En attendant de sauver la planète

Par Fatym Layachi

En ce moment, tu ne comprends pas grand-chose au monde et à la façon dont elle tourne. Tu ne comprends pas le temps qu’il fait. Tu ne comprends pas Zee qui est encore en train de s’amouracher d’un énième connard. Tu ne comprends pas ton collègue qui continue de défendre des théories du complot capillotractées. Tu ne comprends pas ta mère et ses nouvelles obsessions qu’elle veut à tout prix partager avec toi à coups de notes vocales envoyées sur WhatsApp et qui durent beaucoup trop longtemps même quand tu les écoutes en accéléré.

Tu ne comprends pas ta voisine et sa volonté farouche de se mêler de ta vie en te posant des questions incongrues à chaque fois que tu la croises dans l’ascenseur ou en sortant du parking. Tu ne comprends pas ta cousine qui continue de te proposer de l’accompagner à un stage de méditation en pleine conscience malgré toutes les excuses que tu as pu invoquer pour esquiver.

Enfin bref, il y a tout un paquet de trucs que tu ne comprends pas, que tu ne cherches surtout pas à comprendre et ça te va très bien. Mais il y a tout de même un truc qui a l’air de partir un peu trop en vrille et qui t’inquiète un peu, c’est le climat. Et disons que tu as le goût des euphémismes.

Parce qu’en vrai, en ce moment, la météo c’est du grand n’importe quoi. Il y a eu de la grêle en bord de mer, il a neigé dans certaines parties du pays, il y a eu des tempêtes et des rafales de vent alors que nous sommes en mai. Et quelques jours plus tard, la Direction générale de la météorologie a annoncé qu’une vague de chaleur déferlerait sur plusieurs régions du royaume.

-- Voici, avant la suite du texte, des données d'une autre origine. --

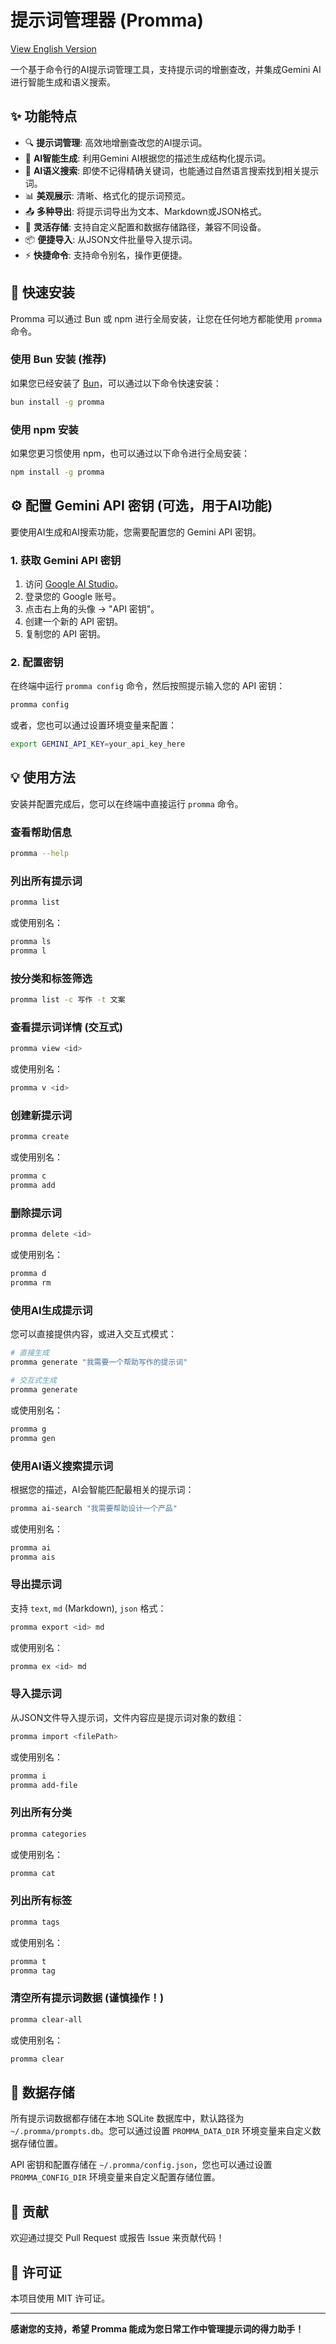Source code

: # 提示词管理器 (Promma)

[View English Version](README.md)

一个基于命令行的AI提示词管理工具，支持提示词的增删查改，并集成Gemini AI进行智能生成和语义搜索。

## ✨ 功能特点

-   🔍 **提示词管理**: 高效地增删查改您的AI提示词。
-   🤖 **AI智能生成**: 利用Gemini AI根据您的描述生成结构化提示词。
-   🧠 **AI语义搜索**: 即使不记得精确关键词，也能通过自然语言搜索找到相关提示词。
-   📊 **美观展示**: 清晰、格式化的提示词预览。
-   📤 **多种导出**: 将提示词导出为文本、Markdown或JSON格式。
-   📂 **灵活存储**: 支持自定义配置和数据存储路径，兼容不同设备。
-   📦 **便捷导入**: 从JSON文件批量导入提示词。
-   ⚡ **快捷命令**: 支持命令别名，操作更便捷。

## 🚀 快速安装

Promma 可以通过 Bun 或 npm 进行全局安装，让您在任何地方都能使用 `promma` 命令。

### 使用 Bun 安装 (推荐)

如果您已经安装了 [Bun](https://bun.sh/)，可以通过以下命令快速安装：

```bash
bun install -g promma
```

### 使用 npm 安装

如果您更习惯使用 npm，也可以通过以下命令进行全局安装：

```bash
npm install -g promma
```

## ⚙️ 配置 Gemini API 密钥 (可选，用于AI功能)

要使用AI生成和AI搜索功能，您需要配置您的 Gemini API 密钥。

### 1. 获取 Gemini API 密钥

1.  访问 [Google AI Studio](https://aistudio.google.com/)。
2.  登录您的 Google 账号。
3.  点击右上角的头像 -> "API 密钥"。
4.  创建一个新的 API 密钥。
5.  复制您的 API 密钥。

### 2. 配置密钥

在终端中运行 `promma config` 命令，然后按照提示输入您的 API 密钥：

```bash
promma config
```

或者，您也可以通过设置环境变量来配置：

```bash
export GEMINI_API_KEY=your_api_key_here
```

## 💡 使用方法

安装并配置完成后，您可以在终端中直接运行 `promma` 命令。

### 查看帮助信息

```bash
promma --help
```

### 列出所有提示词

```bash
promma list
```

或使用别名：

```bash
promma ls
promma l
```

### 按分类和标签筛选

```bash
promma list -c 写作 -t 文案
```

### 查看提示词详情 (交互式)

```bash
promma view <id>
```

或使用别名：

```bash
promma v <id>
```

### 创建新提示词

```bash
promma create
```

或使用别名：

```bash
promma c
promma add
```

### 删除提示词

```bash
promma delete <id>
```

或使用别名：

```bash
promma d
promma rm
```

### 使用AI生成提示词

您可以直接提供内容，或进入交互式模式：

```bash
# 直接生成
promma generate "我需要一个帮助写作的提示词"

# 交互式生成
promma generate
```

或使用别名：

```bash
promma g
promma gen
```

### 使用AI语义搜索提示词

根据您的描述，AI会智能匹配最相关的提示词：

```bash
promma ai-search "我需要帮助设计一个产品"
```

或使用别名：

```bash
promma ai
promma ais
```

### 导出提示词

支持 `text`, `md` (Markdown), `json` 格式：

```bash
promma export <id> md
```

或使用别名：

```bash
promma ex <id> md
```

### 导入提示词

从JSON文件导入提示词，文件内容应是提示词对象的数组：

```bash
promma import <filePath>
```

或使用别名：

```bash
promma i
promma add-file
```

### 列出所有分类

```bash
promma categories
```

或使用别名：

```bash
promma cat
```

### 列出所有标签

```bash
promma tags
```

或使用别名：

```bash
promma t
promma tag
```

### 清空所有提示词数据 (谨慎操作！)

```bash
promma clear-all
```

或使用别名：

```bash
promma clear
```

## 📂 数据存储

所有提示词数据都存储在本地 SQLite 数据库中，默认路径为 `~/.promma/prompts.db`。您可以通过设置 `PROMMA_DATA_DIR` 环境变量来自定义数据存储位置。

API 密钥和配置存储在 `~/.promma/config.json`，您也可以通过设置 `PROMMA_CONFIG_DIR` 环境变量来自定义配置存储位置。

## 🤝 贡献

欢迎通过提交 Pull Request 或报告 Issue 来贡献代码！

## 📄 许可证

本项目使用 MIT 许可证。

---

**感谢您的支持，希望 Promma 能成为您日常工作中管理提示词的得力助手！**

C’est plutôt flippant. C’est flippant de se dire que la sècheresse, depuis une dizaine d’années, est devenue chronique. C’est flippant de se dire que tous les ans, c’est la même chose, les réserves d’eau sont bien trop basses, l’agriculture est menacée et des villages sont assoiffés. Le stress hydrique est devenu la norme. Et c’est une norme angoissante.

“Cette année, le Maroc lance plusieurs projets de dessalement de l’eau de mer et d’ici 2030, le pays disposera d’une vingtaine de stations de dessalement”

Fatym Layachi

En plus, ce n’est pas comme si ce désastre était dû au hasard. Toi, même si tu n’y connais pas grand-chose en enjeux climatiques, que tu n’es pas trop sûre de savoir à quoi est censé ressembler la couche d’ozone et que tu n’as aucune idée de ce que veut dire l’éco-anxiété, tu ne peux pas t’empêcher de te dire que nos modes de vie y sont pour quelque chose dans ces dérèglements. “Le changement climatique provoqué par l’humanité a multiplié par au moins cent la probabilité de vagues de chaleur records en Espagne, au Portugal, au Maroc et en Algérie par rapport au contexte climatique préindustriel”, et ça, pour le coup, ce n’est pas toi qui le dis, ce sont les scientifiques du WWA, le consortium international qui traque le dérèglement climatique. Encore plus angoissants, puisque crédibles !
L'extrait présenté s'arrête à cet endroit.